Records for processing:
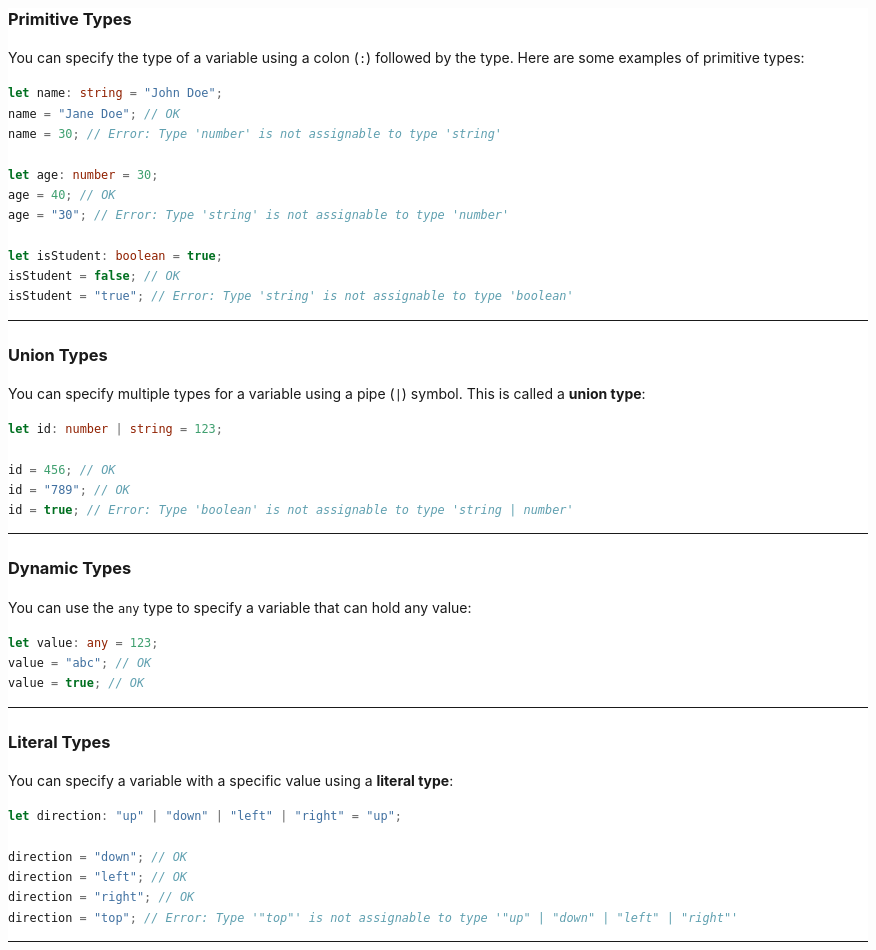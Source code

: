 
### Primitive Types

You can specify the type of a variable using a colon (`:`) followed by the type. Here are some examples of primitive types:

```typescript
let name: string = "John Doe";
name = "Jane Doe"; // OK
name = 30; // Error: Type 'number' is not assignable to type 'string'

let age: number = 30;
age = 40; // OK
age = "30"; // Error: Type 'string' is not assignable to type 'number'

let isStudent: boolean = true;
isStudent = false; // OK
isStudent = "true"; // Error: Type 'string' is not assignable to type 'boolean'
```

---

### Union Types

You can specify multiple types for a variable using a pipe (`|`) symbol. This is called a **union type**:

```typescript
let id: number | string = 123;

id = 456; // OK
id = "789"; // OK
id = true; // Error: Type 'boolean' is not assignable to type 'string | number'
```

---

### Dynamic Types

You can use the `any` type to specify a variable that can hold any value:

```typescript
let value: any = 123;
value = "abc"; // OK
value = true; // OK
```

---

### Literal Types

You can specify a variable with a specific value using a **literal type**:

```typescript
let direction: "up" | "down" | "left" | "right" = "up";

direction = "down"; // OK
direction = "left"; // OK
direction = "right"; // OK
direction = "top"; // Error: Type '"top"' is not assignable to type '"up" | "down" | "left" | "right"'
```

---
--
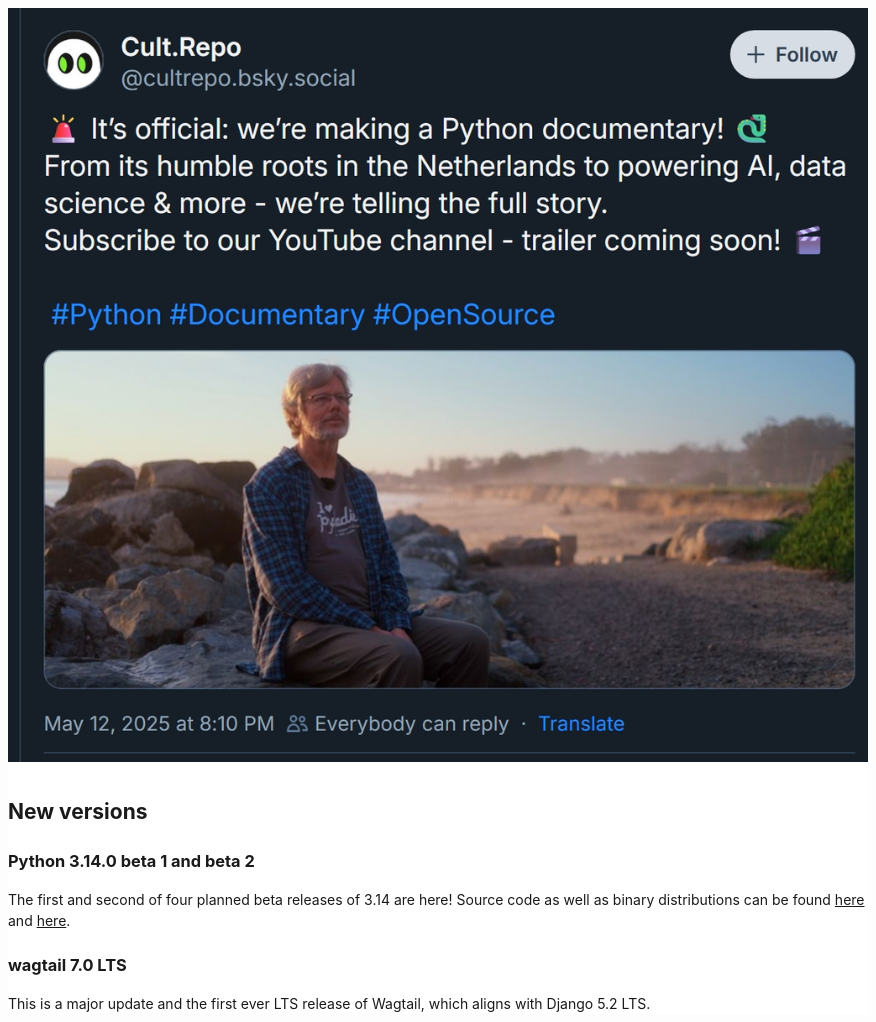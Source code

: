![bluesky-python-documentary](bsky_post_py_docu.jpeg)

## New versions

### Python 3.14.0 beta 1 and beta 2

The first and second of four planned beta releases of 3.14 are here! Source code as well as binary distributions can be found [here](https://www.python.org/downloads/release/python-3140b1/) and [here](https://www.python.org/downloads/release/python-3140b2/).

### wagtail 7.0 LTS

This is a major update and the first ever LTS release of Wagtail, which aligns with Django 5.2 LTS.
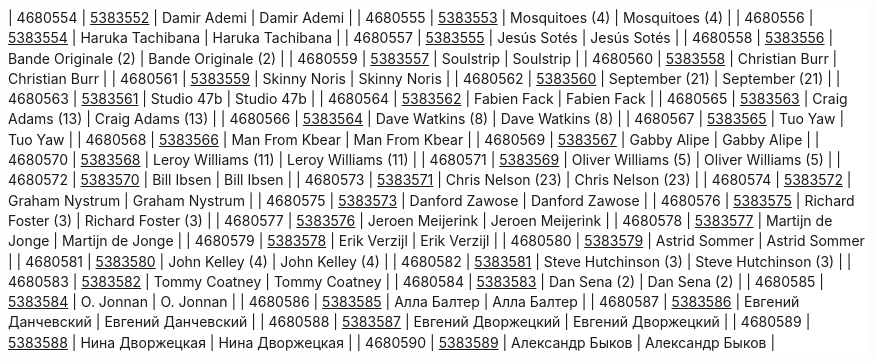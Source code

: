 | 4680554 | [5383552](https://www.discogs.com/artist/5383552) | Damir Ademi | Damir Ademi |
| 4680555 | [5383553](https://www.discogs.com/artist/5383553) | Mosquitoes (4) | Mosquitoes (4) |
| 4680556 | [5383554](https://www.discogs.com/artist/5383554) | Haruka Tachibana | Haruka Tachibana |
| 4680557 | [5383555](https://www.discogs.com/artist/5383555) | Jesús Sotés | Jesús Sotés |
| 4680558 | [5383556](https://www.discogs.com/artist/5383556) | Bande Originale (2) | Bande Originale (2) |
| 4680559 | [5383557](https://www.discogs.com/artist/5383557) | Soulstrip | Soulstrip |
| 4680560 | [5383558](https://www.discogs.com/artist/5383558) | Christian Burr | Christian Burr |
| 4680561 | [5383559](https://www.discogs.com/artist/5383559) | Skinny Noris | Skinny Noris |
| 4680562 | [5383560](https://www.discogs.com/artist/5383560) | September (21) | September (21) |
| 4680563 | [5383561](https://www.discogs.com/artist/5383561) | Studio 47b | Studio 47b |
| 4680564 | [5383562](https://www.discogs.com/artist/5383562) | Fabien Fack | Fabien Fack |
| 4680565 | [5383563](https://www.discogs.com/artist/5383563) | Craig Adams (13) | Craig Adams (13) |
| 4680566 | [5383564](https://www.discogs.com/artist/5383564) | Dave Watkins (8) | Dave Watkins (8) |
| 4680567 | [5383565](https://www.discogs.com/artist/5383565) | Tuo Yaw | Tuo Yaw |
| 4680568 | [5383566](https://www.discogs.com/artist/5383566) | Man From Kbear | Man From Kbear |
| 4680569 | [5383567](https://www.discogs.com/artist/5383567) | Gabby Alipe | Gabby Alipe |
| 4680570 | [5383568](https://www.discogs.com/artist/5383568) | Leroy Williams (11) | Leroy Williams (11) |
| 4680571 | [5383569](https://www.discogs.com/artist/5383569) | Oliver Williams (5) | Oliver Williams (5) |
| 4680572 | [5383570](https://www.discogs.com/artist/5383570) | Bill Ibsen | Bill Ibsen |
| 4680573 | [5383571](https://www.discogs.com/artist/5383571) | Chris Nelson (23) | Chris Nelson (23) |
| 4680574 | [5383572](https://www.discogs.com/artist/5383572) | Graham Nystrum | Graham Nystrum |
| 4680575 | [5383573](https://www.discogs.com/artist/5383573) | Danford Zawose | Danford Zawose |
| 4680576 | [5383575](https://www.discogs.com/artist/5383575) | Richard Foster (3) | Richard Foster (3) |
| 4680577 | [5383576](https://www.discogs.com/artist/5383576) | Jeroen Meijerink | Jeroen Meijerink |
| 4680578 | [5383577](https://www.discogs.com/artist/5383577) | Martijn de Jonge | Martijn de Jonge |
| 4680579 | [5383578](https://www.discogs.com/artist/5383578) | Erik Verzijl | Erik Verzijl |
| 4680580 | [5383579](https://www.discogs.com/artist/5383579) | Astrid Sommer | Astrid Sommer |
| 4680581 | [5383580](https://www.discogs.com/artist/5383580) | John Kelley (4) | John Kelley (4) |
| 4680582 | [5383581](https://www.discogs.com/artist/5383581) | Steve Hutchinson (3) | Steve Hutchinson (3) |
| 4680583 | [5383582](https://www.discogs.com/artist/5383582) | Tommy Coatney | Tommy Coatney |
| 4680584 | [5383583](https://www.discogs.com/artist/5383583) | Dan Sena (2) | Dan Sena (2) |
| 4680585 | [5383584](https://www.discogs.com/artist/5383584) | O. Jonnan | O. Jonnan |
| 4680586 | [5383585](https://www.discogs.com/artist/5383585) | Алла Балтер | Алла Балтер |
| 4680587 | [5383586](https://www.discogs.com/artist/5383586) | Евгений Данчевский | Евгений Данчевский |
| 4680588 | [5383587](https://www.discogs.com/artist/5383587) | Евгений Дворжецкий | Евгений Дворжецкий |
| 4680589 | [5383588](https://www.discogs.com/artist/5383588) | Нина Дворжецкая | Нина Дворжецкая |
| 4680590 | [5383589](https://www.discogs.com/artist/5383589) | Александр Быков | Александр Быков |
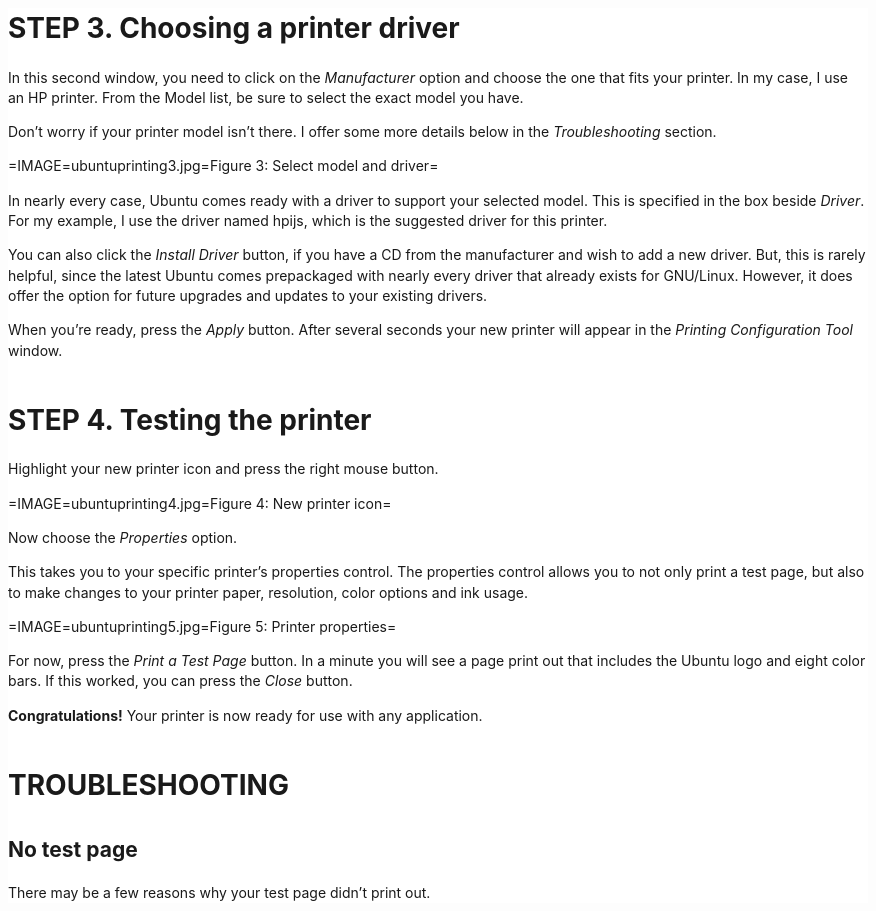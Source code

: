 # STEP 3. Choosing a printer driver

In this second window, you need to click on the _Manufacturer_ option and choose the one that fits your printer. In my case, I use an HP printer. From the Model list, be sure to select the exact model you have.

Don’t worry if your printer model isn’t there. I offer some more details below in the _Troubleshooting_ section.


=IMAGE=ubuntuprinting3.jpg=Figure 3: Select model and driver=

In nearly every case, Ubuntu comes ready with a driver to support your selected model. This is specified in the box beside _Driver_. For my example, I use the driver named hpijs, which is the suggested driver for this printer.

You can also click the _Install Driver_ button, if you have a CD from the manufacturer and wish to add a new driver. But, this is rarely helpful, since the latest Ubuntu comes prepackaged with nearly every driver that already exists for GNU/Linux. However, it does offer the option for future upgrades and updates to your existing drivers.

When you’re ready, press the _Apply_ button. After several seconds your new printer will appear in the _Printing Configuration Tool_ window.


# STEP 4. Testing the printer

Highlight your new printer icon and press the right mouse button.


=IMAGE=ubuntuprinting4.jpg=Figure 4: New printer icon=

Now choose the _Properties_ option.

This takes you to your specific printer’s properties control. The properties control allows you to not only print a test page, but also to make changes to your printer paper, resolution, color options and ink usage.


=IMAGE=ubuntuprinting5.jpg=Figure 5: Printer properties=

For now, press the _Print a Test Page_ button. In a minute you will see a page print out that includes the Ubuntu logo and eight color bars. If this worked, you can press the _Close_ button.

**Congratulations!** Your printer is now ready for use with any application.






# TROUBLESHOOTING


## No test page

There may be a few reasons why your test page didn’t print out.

What the task asks: Scan the records for the string "boolean" and show every line that contains it.

Solution below:
let isStudent: boolean = true;
isStudent = "true"; // Error: Type 'string' is not assignable to type 'boolean'
id = true; // Error: Type 'boolean' is not assignable to type 'string | number'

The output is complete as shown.